Hold On, by Maxime Marion & Emilie Brout is pretty irresistible. You want to try all the movie sequences and then you want to try them once again to see how much more you can do inside the same movie clip.
There’s no video to demonstrate how the installation work. Not yet. In the meantime, i’ve asked the artists Maxime Marion & Emilie Brout to take us behind the scenes of their project:
Bonjour Emilie and Maxime! How did you chose the film sequences? Does any action movie work for example? What were you looking for exactly when selecting the extracts?
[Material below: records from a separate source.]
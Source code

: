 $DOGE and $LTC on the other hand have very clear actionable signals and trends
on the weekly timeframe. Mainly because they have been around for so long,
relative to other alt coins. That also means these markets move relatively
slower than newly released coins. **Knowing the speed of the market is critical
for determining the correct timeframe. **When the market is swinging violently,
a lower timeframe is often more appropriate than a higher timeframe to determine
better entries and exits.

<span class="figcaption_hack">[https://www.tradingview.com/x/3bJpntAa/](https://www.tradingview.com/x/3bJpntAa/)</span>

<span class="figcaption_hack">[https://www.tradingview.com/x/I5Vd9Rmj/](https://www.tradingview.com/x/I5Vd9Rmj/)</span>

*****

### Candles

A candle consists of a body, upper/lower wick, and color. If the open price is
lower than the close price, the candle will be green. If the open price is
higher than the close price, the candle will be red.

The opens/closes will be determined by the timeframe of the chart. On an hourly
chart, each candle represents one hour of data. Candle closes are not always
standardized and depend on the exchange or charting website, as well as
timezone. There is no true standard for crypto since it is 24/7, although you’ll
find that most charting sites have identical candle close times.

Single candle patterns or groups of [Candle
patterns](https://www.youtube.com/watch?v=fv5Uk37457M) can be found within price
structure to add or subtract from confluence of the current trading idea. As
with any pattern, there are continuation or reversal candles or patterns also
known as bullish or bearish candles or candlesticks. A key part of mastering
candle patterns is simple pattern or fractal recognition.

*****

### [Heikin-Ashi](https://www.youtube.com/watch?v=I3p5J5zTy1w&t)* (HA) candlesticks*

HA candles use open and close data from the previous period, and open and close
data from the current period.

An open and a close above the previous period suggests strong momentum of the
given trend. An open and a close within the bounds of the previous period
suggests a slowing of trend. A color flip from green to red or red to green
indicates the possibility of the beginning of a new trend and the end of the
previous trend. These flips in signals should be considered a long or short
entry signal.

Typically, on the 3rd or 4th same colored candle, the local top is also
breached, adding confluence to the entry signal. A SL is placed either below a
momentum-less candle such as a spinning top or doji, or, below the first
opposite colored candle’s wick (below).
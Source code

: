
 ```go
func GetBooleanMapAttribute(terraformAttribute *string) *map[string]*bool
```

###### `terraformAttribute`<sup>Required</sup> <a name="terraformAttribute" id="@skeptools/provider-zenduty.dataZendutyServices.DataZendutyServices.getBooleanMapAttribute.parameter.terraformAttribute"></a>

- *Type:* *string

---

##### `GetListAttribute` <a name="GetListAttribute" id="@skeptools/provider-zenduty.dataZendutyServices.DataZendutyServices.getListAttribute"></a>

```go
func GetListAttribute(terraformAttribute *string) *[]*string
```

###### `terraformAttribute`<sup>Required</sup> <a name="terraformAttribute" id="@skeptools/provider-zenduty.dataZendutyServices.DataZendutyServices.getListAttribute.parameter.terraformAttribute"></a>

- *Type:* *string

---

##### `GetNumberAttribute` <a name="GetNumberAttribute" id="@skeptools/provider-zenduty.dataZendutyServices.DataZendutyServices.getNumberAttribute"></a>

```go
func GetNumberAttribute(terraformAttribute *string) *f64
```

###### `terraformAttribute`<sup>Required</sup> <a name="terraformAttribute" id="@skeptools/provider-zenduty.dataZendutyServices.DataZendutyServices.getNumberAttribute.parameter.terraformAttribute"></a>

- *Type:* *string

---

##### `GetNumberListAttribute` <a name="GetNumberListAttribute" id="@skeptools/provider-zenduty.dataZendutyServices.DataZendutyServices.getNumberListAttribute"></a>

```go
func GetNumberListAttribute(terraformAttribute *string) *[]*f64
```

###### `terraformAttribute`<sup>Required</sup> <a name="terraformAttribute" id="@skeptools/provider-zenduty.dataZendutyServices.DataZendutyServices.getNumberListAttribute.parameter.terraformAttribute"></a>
The idea behind Hold On is very simple, but its efficiency depends heavily on the choice of sequences, which proved to be more complicated than we initially thought! Many constraints have to be respected. For example, you need a main character at the center of the action so that he or she can immediately be identified as avatar. You also need homogeneous settings, lest you get shocking discrepancies as you move around. We are also looking for autonomous extracts, with an introduction, a conclusion and an issue to solve. There are many extracts we would have liked to use but we had to leave them aside because they wouldn’t work.
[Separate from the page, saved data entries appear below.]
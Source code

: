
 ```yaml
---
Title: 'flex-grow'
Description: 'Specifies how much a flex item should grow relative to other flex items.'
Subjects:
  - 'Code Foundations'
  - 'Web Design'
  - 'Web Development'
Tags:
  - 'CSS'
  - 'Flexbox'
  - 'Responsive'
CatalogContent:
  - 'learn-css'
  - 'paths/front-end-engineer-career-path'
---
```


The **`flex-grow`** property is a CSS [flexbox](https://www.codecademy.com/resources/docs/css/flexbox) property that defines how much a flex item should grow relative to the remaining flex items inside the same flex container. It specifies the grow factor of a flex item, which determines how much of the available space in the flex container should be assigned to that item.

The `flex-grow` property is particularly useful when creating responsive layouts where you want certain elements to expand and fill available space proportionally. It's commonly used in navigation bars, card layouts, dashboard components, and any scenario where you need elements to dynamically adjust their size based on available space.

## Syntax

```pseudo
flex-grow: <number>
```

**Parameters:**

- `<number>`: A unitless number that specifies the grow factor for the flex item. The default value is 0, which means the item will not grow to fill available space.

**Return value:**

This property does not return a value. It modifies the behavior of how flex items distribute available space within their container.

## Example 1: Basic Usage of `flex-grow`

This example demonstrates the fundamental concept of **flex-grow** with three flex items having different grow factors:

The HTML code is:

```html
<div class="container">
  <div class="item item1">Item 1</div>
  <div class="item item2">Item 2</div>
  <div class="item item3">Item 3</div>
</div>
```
More generally, we’ve been looking for film sequences that have their own originality, often referring to famous video game genres, like in The Shining where the little Danny irresistibly evoques Mario Kart, or the puzzles that the dung beetle needs to solve in Microcosmos which evokes games such as Worms or Lemmings. We’ve made some 15 sequences so far, but for Gamerz we left aside the ones that didn’t fit this year’s theme. We will show Travolta’s incredible danse in Saturday Night Fever another time.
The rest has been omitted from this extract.